Suzuki est loin d’être un prisonnier modèle. Il porte le matricule 42, profite d’une nuit de tempête pour s’évader et fuit ce qu’il déteste le plus, sa cellule d’isolement. Prouesse physique, agilité toute féline, dentition creuse et une incroyable volonté font de Suzuki la parfaite anguille, capable de s’extirper de n’importe où, n’importe quand. Son abnégation constante à se faire la malle attise la curiosité du gardien chef Kanimura. Ce dernier n’hésite d’ailleurs pas à refuser une promotion dans le simple but de comprendre le comportement de Suzuki, et de trouver enfin des réponses à ses questionnements.
Ce Roi de l’évasion est tout simplement un doux biscuit, une belle sucrerie qui dépoussière un Festival du Film asiatique de Deauville qui s’est enlisé depuis quelques éditions dans du cinéma d’auteur humblement produit par quelques mécènes généreux, souvent français, et dans une programmation de films proches d’une « discrète » sortie en salles ou en DVD. Non pas un pavé dans la marre, ou un renouveau cinématographique aussitôt vu, aussitôt oublié. Mais une belle surprise assez bien écrite.
Oublié le simple fait que les cinéastes de la terre ne savent pas faire des films d’une durée descente. Rappelons-leur que l’on peut juste dire autant de choses en 1h26 qu’en 2h17. Éradiquée la pensée que les hommages au genre le plus complet et jouissif du cinéma nippon n’est pas possible. Escamotée cette fâcheuse projection de Clash passée sur un strapontin bancal et dévissé, où le simple fait de vouloir rentrer dans la salle relève de la sélection pratiquée devant les boites de nuit parisiennes le soir de la Saint Sylvestre.
The King of Jail Breakers est un somptueux film d’exploitation, ou plutôt une apothéose de belles séquences tant chéries par nos mirettes, un Sasori enrobé dans un beau gros, très gros ruban, un film de prison de femmes où les femmes sont remplacées par des hommes, pardon par un homme : Suzuki, le prisonnier 42.
Première réalisation de Itsuji Itao, The King of Jail Breakers est tout d’abord une performance d’humaine, puisque le rôle de l’évadé le plus doué, et aussi le plus vite repris, est tenu par ce même réalisateur. Au-delà d’avoir réussi ce passage derrière la caméra et ce jonglage permanent entre le poste de réalisateur et d’acteur principal, Itsuji Itao a donné un ton singulier à son film avec comme point d’orgue un dialogue à sens unique entre des personnages fondamentalement inséparables : Suzuki le prisonnier et Kanemura le gardien, à l’image d’un Burt Lancaster et de son geôlier dans Birdman of Alcatraz. Également hors du commun, car alors que les autres gardiens prennent un sadisme collectif à corriger l’anguille Suzuki, Kanemura lui se pose des questions et surtout LA question, la même pendant des années : pourquoi s’évade-t-il toujours, rallongeant ainsi considérablement sa peine ? Pourquoi, alors que ses évasions sont plus rocambolesques les unes que les autres, se fait-il aussi facilement reprendre ? Et pourquoi toujours se diriger vers une voie ferrée ?

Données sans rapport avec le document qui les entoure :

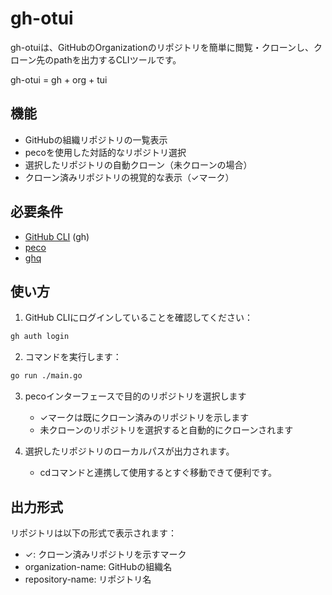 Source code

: # gh-otui

gh-otuiは、GitHubのOrganizationのリポジトリを簡単に閲覧・クローンし、クローン先のpathを出力するCLIツールです。

gh-otui = gh + org + tui

## 機能

- GitHubの組織リポジトリの一覧表示
- pecoを使用した対話的なリポジトリ選択
- 選択したリポジトリの自動クローン（未クローンの場合）
- クローン済みリポジトリの視覚的な表示（✓マーク）

## 必要条件

- [GitHub CLI](https://cli.github.com/) (gh)
- [peco](https://github.com/peco/peco)
- [ghq](https://github.com/x-motemen/ghq)

## 使い方

1. GitHub CLIにログインしていることを確認してください：

```bash
gh auth login
```

2. コマンドを実行します：

```bash
go run ./main.go
```

3. pecoインターフェースで目的のリポジトリを選択します
   - ✓マークは既にクローン済みのリポジトリを示します
   - 未クローンのリポジトリを選択すると自動的にクローンされます

4. 選択したリポジトリのローカルパスが出力されます。
   - cdコマンドと連携して使用するとすぐ移動できて便利です。


## 出力形式

リポジトリは以下の形式で表示されます：
- ✓: クローン済みリポジトリを示すマーク
- organization-name: GitHubの組織名
- repository-name: リポジトリ名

Force est de constater que même si le final est un peu trop poétique, voire too much, le reste du film tape vraiment juste, un peu comme si Icare était revenu définitivement à la vie et qu’il utilisait enfin autre chose que de la cire. Tant par ses décors, ses éclairages, le mutisme du prisonnier Suzuki, et l’ingéniosité assez fréquente de la réalisation.
The King of Jail Breakers est une réussite. Quel moment de cinéma !!
The King of Jail Breakers était projeté en compétition officielle lors de la 12ème édition du Festival du film asiatique de Deauville (2010).